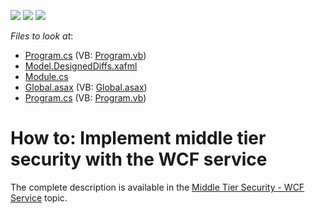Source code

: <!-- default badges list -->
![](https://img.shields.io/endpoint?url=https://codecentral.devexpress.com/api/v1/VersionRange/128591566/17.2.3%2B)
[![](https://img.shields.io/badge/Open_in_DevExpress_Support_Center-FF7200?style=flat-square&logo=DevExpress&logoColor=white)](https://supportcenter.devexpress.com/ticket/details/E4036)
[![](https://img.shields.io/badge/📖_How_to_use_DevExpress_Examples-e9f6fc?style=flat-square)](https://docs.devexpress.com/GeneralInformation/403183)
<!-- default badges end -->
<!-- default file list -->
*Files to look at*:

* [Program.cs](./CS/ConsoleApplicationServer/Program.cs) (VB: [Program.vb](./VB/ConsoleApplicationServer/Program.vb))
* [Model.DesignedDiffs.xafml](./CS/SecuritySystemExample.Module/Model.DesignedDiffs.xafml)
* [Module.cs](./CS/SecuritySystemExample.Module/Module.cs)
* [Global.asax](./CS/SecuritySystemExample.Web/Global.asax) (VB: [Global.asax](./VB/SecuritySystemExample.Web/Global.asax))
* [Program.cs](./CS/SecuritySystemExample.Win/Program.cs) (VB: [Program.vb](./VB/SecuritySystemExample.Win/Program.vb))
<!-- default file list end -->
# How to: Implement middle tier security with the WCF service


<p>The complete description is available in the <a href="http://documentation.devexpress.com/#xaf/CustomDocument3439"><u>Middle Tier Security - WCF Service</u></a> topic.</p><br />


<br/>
---
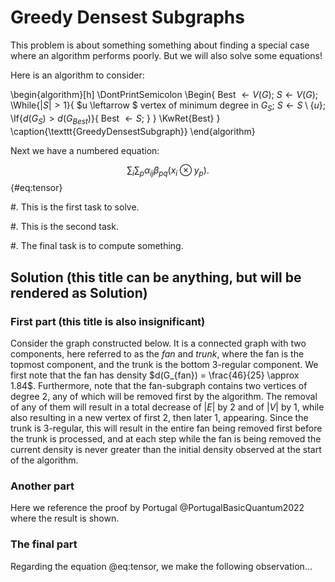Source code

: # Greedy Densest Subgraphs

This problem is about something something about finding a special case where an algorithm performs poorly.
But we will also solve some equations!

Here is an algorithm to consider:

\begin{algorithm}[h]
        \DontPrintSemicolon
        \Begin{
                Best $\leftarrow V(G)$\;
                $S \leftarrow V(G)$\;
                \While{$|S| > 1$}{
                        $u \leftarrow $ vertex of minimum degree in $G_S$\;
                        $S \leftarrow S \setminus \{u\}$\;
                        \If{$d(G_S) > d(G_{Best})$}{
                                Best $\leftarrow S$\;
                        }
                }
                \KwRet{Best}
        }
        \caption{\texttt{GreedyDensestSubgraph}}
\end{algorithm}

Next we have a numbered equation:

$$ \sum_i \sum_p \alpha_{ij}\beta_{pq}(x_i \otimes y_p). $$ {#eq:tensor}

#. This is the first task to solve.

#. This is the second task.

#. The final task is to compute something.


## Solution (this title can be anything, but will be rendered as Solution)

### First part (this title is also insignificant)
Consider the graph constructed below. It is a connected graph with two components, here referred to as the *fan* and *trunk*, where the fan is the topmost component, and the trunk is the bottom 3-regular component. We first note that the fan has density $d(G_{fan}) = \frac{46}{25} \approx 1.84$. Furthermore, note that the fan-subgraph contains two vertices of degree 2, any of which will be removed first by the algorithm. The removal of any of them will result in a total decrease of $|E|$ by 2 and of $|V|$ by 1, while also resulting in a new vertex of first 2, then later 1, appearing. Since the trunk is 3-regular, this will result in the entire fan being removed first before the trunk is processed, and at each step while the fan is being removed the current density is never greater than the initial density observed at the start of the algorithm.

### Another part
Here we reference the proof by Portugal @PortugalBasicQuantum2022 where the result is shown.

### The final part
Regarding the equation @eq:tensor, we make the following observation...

Goal of the exercise -
Each line of the data that has the string "solve" should be returned.

Solution for this problem -
But we will also solve some equations!
#. This is the first task to solve.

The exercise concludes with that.